DIY MBA Reading List
Running Lean - Ash Maurya
In this inspiring book, Ash Maurya takes you through an exacting strategy for achieving a "product/market fit" for your fledgling venture, based on his own experience in building a wide array of products from high-tech to no-tech. Throughout, he builds on the ideas and concepts of several innovative methodologies, including the Lean Startup, Customer Development, and bootstrapping.
The Lean Startup - Eric Reiss
Eric Reis talks about why most startups fail -- and how many of these failures are avoidable. A reader friendly and entertaining read, Eric provides a framework to work within the chaos of entrepreneurship. I wrote a summary on this book where I highlighted my key-take away's and discuss Eric's methodology
Rework - Jason Fried & David Hansson
Rework shows you a better, faster, easier way to succeed in business. Read it and you'll know why plans are actually harmful, why you don't need outside investors, and why you're better off ignoring the competition.
E-Myth Revisited - Michael Gerber
The title refers to the author’s belief that business owners–typically brimming with good but distracting ideas–make poor entrepreneurs. The “E” in E-Myth is for Entrepreneur. Gerber takes time to explain how most business owners fall into a trap that they set for themselves.
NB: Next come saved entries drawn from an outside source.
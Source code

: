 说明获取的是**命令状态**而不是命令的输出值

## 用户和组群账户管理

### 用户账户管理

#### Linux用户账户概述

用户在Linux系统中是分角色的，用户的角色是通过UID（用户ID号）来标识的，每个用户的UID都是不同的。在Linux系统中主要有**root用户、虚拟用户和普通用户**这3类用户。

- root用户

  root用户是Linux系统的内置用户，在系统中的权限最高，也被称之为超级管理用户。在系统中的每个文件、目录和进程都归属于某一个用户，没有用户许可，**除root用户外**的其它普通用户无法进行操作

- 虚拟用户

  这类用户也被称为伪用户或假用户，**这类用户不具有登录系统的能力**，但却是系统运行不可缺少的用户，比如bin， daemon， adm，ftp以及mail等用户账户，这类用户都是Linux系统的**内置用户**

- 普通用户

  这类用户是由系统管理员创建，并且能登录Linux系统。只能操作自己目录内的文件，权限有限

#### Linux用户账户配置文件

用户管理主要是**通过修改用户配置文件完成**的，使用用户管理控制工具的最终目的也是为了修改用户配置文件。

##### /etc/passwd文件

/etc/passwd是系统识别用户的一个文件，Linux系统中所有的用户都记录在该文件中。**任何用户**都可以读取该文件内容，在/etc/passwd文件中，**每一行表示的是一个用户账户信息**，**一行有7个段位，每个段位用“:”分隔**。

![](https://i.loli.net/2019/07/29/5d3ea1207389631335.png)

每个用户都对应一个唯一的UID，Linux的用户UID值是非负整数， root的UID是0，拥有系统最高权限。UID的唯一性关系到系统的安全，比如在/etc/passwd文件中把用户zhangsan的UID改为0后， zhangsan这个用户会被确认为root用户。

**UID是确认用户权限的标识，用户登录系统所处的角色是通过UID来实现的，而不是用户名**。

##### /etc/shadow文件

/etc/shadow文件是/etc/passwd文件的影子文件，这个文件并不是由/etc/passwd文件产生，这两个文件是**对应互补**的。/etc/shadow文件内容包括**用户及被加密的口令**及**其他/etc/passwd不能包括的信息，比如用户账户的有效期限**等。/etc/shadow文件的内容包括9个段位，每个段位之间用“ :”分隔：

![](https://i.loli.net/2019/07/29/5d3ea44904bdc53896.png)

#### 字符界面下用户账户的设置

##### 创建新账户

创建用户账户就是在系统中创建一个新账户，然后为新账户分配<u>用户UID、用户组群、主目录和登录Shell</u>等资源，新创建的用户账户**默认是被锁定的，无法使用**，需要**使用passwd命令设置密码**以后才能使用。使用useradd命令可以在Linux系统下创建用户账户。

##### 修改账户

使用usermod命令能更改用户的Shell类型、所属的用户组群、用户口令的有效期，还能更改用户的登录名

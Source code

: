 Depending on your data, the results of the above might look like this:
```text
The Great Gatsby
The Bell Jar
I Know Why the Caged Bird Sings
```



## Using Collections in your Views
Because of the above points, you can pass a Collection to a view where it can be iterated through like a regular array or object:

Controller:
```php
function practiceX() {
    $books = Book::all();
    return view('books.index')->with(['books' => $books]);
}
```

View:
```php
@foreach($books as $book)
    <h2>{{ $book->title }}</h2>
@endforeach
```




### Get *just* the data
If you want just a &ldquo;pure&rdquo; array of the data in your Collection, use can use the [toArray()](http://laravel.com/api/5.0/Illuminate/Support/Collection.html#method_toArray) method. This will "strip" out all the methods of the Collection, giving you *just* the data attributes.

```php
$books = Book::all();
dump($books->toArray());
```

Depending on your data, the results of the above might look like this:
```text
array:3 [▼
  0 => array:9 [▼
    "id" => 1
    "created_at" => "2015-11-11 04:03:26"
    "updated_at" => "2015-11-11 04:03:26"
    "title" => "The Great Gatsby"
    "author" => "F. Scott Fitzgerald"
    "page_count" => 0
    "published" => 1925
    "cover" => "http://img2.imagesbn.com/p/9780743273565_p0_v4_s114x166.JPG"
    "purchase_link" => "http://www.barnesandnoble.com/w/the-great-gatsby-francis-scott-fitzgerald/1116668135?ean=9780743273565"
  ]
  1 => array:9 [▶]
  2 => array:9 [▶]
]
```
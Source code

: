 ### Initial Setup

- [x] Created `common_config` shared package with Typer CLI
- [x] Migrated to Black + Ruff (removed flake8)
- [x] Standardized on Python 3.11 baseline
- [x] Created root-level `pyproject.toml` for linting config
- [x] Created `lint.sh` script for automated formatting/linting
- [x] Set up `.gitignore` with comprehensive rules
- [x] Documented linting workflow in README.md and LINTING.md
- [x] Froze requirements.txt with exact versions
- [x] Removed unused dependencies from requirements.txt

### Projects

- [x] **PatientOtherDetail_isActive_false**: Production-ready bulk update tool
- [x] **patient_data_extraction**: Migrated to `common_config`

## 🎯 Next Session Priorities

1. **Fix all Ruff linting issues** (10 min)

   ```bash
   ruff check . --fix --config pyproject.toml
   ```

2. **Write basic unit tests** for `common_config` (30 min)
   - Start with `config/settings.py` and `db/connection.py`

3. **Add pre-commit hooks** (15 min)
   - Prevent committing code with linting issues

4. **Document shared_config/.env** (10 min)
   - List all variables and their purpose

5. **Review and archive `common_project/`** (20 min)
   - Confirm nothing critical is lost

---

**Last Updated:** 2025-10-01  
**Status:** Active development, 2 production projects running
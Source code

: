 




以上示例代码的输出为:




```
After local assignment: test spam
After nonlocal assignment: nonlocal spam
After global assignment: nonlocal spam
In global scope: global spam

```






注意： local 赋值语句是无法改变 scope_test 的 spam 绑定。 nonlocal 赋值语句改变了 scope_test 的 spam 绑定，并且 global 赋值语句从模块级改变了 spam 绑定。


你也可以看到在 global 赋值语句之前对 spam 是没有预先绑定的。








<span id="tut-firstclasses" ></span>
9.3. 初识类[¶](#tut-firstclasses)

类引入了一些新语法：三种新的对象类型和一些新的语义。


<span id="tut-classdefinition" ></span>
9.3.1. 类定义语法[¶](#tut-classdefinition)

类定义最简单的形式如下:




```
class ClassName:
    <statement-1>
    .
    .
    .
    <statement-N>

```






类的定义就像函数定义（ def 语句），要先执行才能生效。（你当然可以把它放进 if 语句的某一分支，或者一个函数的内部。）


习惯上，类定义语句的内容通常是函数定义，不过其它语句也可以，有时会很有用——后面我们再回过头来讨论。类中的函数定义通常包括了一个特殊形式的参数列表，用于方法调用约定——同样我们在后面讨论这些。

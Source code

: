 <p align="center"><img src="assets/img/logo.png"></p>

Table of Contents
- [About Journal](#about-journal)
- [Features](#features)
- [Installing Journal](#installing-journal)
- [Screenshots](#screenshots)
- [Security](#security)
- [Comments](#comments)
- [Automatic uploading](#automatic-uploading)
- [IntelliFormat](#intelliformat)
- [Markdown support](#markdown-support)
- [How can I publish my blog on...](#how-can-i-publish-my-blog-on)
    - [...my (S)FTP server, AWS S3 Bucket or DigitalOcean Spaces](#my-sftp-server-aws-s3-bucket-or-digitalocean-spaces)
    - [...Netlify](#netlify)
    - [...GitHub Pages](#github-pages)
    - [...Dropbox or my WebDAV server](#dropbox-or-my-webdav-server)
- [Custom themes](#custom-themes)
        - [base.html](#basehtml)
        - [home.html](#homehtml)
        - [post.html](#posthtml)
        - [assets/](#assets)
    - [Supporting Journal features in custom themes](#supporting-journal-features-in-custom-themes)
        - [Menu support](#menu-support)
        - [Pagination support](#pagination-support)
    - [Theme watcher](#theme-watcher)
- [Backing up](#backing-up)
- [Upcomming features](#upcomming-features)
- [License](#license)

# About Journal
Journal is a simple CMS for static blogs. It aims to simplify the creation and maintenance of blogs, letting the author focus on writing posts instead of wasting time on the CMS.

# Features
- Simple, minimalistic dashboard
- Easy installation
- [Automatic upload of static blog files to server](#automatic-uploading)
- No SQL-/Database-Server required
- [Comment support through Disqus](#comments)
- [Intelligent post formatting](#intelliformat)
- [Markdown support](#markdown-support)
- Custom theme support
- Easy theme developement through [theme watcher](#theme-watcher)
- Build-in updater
The way out of the constant “doing it, doing it, doing it”, is to learn true Entrepreneurship and work on your business rather than working in your business.
Zero to One - Peter Thiel
Peter Thiel shows how we live in an age of technological stagnation, even if we’re too distracted by shiny mobile devices to notice. Information technology has improved rapidly, but there is no reason why progress should be limited to computers or Silicon Valley. Progress can be achieved in any industry or area of business. It comes from the most important skill that every leader must master: learning to think for yourself.
The Four Steps to Epiphany - Steven Blank
The bestselling classic that launched 10,000 startups and new corporate ventures - The Four Steps to the Epiphany launched the Lean Startup approach to new ventures. It was the first book to offer that startups are not smaller versions of large companies and that new ventures are different than existing ones. The book offers the practical and proven four-step Customer Development process for search and offers insight into what makes some startups successful and leaves others selling off their furniture.
Ready Fire Aim - Michael Masterson
Ready, Fire, Aim has what you need to succeed in your entrepreneurial endeavors. In it, self-made multimillionaire and bestselling author Masterson shares the knowledge he has gained from creating and expanding numerous businesses and outlines a focused strategy for guiding a small business through the four stages of entrepreneurial growth.
Will It Fly - Pat Flyn
I follow Pat's blog and his podcasts, so I was expecting a good experience when I picked this one up. But wow - was I blown away! Pat has a refreshing & approachable take on how to go about building a product with the correct mindset. The anectodes he uses throughout the book had me smiling fondly as I flipped page after page. An entertaining , educational & motivational read packaged with practical steps to launch your own product!